*** Records provided ***

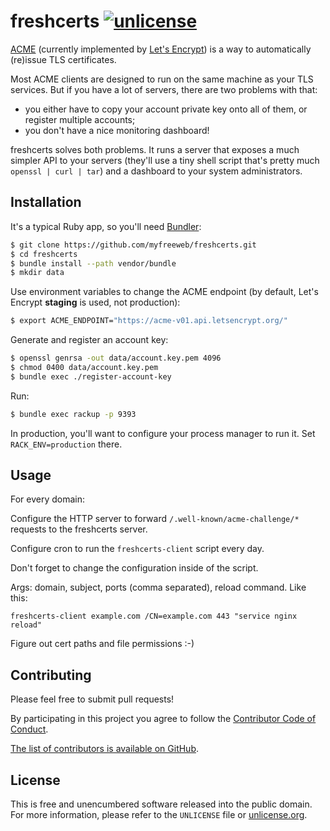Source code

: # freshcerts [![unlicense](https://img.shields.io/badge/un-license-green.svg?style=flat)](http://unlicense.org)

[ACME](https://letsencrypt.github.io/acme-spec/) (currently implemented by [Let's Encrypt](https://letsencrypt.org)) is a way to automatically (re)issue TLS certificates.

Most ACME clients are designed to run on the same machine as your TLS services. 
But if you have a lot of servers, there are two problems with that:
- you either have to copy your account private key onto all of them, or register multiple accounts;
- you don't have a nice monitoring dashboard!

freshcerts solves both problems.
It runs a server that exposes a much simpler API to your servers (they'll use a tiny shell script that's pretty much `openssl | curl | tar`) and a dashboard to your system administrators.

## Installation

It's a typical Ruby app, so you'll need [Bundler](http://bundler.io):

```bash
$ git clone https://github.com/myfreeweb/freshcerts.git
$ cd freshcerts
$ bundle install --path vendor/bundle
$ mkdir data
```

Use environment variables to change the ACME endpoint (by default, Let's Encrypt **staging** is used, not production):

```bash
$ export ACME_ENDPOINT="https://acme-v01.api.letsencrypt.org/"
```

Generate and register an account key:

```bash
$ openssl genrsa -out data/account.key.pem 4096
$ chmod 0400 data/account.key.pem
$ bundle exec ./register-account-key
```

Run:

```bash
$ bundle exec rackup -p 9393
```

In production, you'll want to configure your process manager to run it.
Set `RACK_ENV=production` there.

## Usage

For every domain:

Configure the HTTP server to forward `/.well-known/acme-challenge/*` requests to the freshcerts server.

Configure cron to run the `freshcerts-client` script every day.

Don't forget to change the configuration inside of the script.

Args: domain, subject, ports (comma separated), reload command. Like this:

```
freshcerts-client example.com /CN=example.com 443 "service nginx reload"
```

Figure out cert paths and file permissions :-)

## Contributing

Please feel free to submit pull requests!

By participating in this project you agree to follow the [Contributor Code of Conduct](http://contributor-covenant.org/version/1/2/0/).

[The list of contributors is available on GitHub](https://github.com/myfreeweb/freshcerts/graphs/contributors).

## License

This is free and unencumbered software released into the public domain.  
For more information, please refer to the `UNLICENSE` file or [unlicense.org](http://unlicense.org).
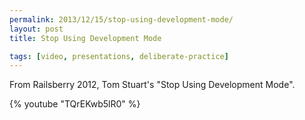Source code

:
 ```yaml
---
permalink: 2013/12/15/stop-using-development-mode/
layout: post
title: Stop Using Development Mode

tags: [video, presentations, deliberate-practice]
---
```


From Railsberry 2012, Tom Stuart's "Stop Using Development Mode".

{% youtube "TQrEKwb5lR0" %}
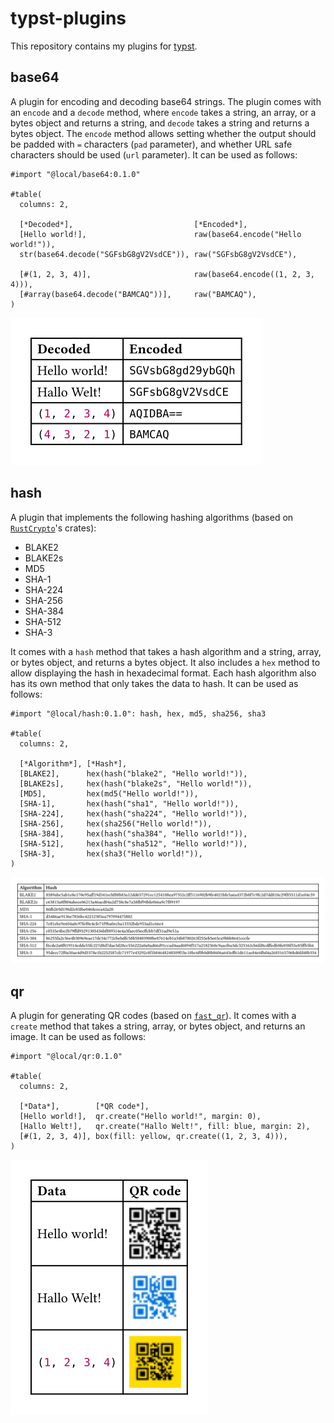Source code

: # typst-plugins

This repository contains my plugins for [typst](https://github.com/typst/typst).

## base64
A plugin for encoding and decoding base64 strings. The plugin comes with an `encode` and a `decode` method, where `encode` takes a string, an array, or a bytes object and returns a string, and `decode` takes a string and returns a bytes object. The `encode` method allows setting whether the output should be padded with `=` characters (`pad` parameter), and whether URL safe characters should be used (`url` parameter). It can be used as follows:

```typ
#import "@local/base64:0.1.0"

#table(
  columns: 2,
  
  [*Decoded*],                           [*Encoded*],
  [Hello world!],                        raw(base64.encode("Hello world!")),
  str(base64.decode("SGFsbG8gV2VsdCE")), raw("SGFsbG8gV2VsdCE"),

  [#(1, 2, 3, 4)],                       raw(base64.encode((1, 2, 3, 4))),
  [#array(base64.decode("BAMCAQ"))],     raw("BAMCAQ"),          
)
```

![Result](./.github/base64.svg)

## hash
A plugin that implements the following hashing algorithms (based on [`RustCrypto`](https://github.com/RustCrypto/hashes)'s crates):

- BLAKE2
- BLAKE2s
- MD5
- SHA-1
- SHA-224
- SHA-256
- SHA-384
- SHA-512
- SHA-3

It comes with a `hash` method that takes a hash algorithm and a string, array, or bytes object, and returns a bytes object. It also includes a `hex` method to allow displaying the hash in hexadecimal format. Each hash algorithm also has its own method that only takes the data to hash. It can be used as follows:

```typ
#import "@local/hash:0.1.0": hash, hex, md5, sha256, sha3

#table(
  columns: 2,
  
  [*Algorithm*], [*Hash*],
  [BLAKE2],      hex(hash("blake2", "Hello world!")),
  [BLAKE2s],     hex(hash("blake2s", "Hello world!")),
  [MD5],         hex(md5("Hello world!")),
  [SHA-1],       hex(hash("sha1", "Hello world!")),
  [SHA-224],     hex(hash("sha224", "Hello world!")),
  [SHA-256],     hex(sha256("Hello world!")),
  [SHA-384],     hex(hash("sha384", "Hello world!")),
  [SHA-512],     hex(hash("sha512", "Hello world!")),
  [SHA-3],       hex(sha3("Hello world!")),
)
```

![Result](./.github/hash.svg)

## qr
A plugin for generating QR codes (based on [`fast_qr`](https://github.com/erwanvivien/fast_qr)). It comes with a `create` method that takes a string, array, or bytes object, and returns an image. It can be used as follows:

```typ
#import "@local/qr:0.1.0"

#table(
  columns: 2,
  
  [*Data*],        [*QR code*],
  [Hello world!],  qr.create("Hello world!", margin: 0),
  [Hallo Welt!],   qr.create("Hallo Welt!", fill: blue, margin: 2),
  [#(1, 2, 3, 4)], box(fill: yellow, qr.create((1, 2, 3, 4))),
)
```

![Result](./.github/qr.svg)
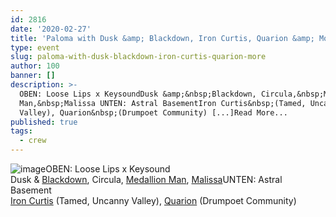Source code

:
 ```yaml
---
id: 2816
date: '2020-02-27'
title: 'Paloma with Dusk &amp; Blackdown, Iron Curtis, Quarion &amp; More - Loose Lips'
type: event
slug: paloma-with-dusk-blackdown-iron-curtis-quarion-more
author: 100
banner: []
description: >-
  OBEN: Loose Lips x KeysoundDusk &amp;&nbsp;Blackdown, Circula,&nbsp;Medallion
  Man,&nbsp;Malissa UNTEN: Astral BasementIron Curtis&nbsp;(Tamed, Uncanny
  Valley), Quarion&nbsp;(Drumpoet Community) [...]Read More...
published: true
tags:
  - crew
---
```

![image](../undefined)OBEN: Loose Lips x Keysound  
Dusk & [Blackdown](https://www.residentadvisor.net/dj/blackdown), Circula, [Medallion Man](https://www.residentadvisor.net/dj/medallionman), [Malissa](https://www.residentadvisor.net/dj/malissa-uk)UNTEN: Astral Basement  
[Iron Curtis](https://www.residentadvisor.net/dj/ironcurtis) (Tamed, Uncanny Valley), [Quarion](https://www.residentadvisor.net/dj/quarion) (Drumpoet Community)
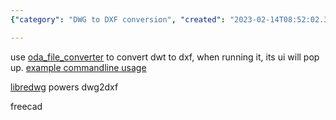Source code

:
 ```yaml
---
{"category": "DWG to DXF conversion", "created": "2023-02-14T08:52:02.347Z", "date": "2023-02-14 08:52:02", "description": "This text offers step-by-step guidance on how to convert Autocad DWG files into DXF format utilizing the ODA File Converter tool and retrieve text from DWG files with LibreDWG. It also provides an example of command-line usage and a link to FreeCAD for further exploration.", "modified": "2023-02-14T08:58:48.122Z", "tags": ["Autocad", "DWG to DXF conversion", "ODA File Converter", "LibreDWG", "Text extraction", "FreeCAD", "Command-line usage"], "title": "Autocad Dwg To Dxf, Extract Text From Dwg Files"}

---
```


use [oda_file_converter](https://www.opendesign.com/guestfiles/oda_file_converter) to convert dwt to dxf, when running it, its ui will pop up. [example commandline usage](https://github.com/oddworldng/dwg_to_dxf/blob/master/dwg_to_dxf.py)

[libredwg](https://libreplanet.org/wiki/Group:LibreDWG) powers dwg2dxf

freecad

***

Activity:
Both the line containing "- you don't have a nice monitoring dashboard!" and the line containing "This is free" belong in the answer. Print them and every line above that falls between them exactly, and no others.

Answer section:
- you don't have a nice monitoring dashboard!

freshcerts solves both problems.
It runs a server that exposes a much simpler API to your servers (they'll use a tiny shell script that's pretty much `openssl | curl | tar`) and a dashboard to your system administrators.

## Installation

It's a typical Ruby app, so you'll need [Bundler](http://bundler.io):

```bash
$ git clone https://github.com/myfreeweb/freshcerts.git
$ cd freshcerts
$ bundle install --path vendor/bundle
$ mkdir data
```

Use environment variables to change the ACME endpoint (by default, Let's Encrypt **staging** is used, not production):

```bash
$ export ACME_ENDPOINT="https://acme-v01.api.letsencrypt.org/"
```

Generate and register an account key:

```bash
$ openssl genrsa -out data/account.key.pem 4096
$ chmod 0400 data/account.key.pem
$ bundle exec ./register-account-key
```

Run:

```bash
$ bundle exec rackup -p 9393
```

In production, you'll want to configure your process manager to run it.
Set `RACK_ENV=production` there.

## Usage

For every domain:

Configure the HTTP server to forward `/.well-known/acme-challenge/*` requests to the freshcerts server.

Configure cron to run the `freshcerts-client` script every day.

Don't forget to change the configuration inside of the script.

Args: domain, subject, ports (comma separated), reload command. Like this:

```
freshcerts-client example.com /CN=example.com 443 "service nginx reload"
```

Figure out cert paths and file permissions :-)

## Contributing

Please feel free to submit pull requests!

By participating in this project you agree to follow the [Contributor Code of Conduct](http://contributor-covenant.org/version/1/2/0/).

[The list of contributors is available on GitHub](https://github.com/myfreeweb/freshcerts/graphs/contributors).

## License

This is free and unencumbered software released into the public domain.  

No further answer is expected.